1. Introduction
The appearance of the SARS-CoV-2 Omicron variant B.1.1.529 was reported in South Africa (SA) on 24 November 2021 by the World Health Organization (WHO) [
1]. Two days later, Omicron was designated as a new variant of concern (VOC) due to its potential to spread rapidly worldwide. The first known sample was collected in SA on 8 November 2021 and the first sample detected outside SA was found in a traveler arriving in Hong Kong from SA via Qatar on 11 November 2021. On 7 January 2022, Omicron was confirmed in 135 different countries worldwide [
2].
The WHO has estimated the danger from Omicron as potentially high due to the following reasons: the global risk of perpetuating the SARS-CoV-2 pandemic remains high; recent data have indicated that Omicron shows a significantly higher R-value than the Delta VOC with already enhanced transmission [
3,
4]. The R-value describes the average number of people that one person will pass on a virus.

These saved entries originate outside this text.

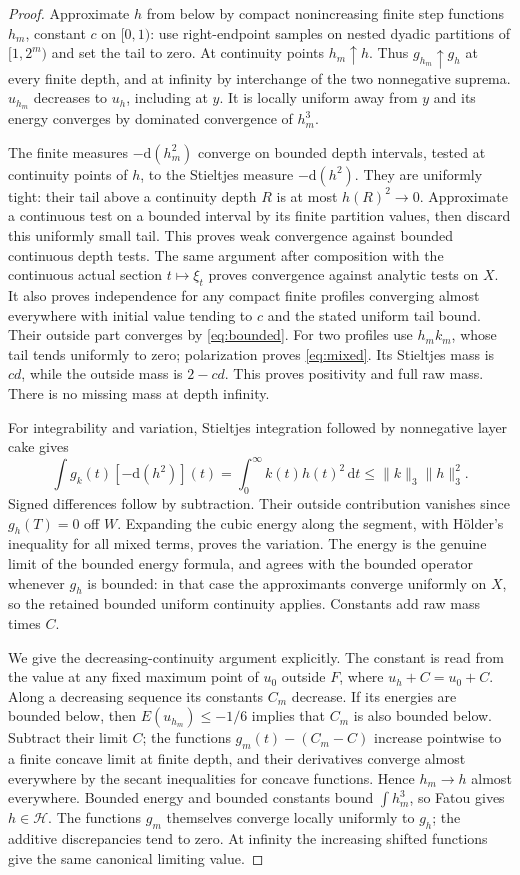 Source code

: \documentclass[11pt]{article}
\begin{document}
\begin{proof}
Approximate $h$ from below by compact nonincreasing finite step functions
$h_m$, constant $c$ on $[0,1)$: use right-endpoint samples on nested
dyadic partitions of $[1,2^m)$ and set the tail to zero. At continuity
points $h_m\uparrow h$. Thus $g_{h_m}\uparrow g_h$ at every finite depth,
and at infinity by interchange of the two nonnegative suprema.
$u_{h_m}$ decreases to $u_h$, including at $y$. It is locally uniform
away from $y$ and its energy converges by dominated convergence of $h_m^3$.

The finite measures $-\mathrm d(h_m^2)$ converge on bounded depth
intervals, tested at continuity points of $h$, to the Stieltjes measure
$-\mathrm d(h^2)$. They are uniformly tight: their tail above a continuity
depth $R$ is at most $h(R)^2\to0$. Approximate a continuous test on a
bounded interval by its finite partition values, then discard this
uniformly small tail. This proves weak convergence against bounded
continuous depth tests. The same argument after composition with the
continuous actual section $t\mapsto\xi_t$ proves convergence against
analytic tests on $X$. It also proves independence for any compact finite
profiles converging almost everywhere with initial value tending to $c$
and the stated uniform tail bound. Their outside part converges by
\eqref{eq:bounded}. For two profiles use $h_mk_m$, whose tail tends
uniformly to zero; polarization proves \eqref{eq:mixed}. Its Stieltjes
mass is $cd$, while the outside mass is $2-cd$. This proves positivity
and full raw mass. There is no missing mass at depth infinity.

For integrability and variation, Stieltjes integration followed by
nonnegative layer cake gives
\[
 \int g_k(t)[-\mathrm d(h^2)](t)=\int_0^\infty k(t)h(t)^2\,\mathrm dt
                         \leq\|k\|_3\|h\|_3^2.
\]
Signed differences follow by subtraction. Their outside contribution
vanishes since $g_h(T)=0$ off $W$. Expanding the cubic energy along the
segment, with H\"older's inequality for all mixed terms, proves the
variation. The energy is the genuine limit of the bounded energy
formula, and agrees with the bounded operator whenever $g_h$ is bounded:
in that case the approximants converge uniformly on $X$, so the retained
bounded uniform continuity applies. Constants add raw mass times $C$.

We give the decreasing-continuity argument explicitly. The constant is
read from the value at any fixed maximum point of $u_0$ outside $F$,
where $u_h+C=u_0+C$. Along a decreasing sequence its constants $C_m$
decrease. If its energies are bounded below, then
$E(u_{h_m})\leq-1/6$ implies that $C_m$ is also bounded below.
Subtract their limit $C$; the functions
$g_m(t)-(C_m-C)$ increase pointwise to a finite concave limit at finite
depth, and their derivatives converge almost everywhere by the secant
inequalities for concave functions. Hence $h_m\to h$ almost everywhere.
Bounded energy and bounded constants bound $\int h_m^3$, so Fatou gives
$h\in\mathcal H$. The functions $g_m$ themselves converge locally
uniformly to $g_h$; the additive discrepancies tend to zero. At infinity
the increasing shifted functions give the same canonical limiting value.


\end{proof}
\end{document}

Increased numbers of cases have previously led to increased hospitalization and mortality, threatening to overwhelm healthcare systems. Preliminary evidence suggested an increased risk of reinfection with Omicron as compared to other VOCs [
2]. The concern was also growing because Omicron has spread amongst doubly vaccinated people [
5]. In turn, COVID-19 caused by Omicron appeared relatively mild and health care systems have remained functioning despite huge numbers of infected individuals, making it possible that this new variant may help end the pandemic by worldwide spreading and consequent broad immunization with significantly reduced disease severity and mortality.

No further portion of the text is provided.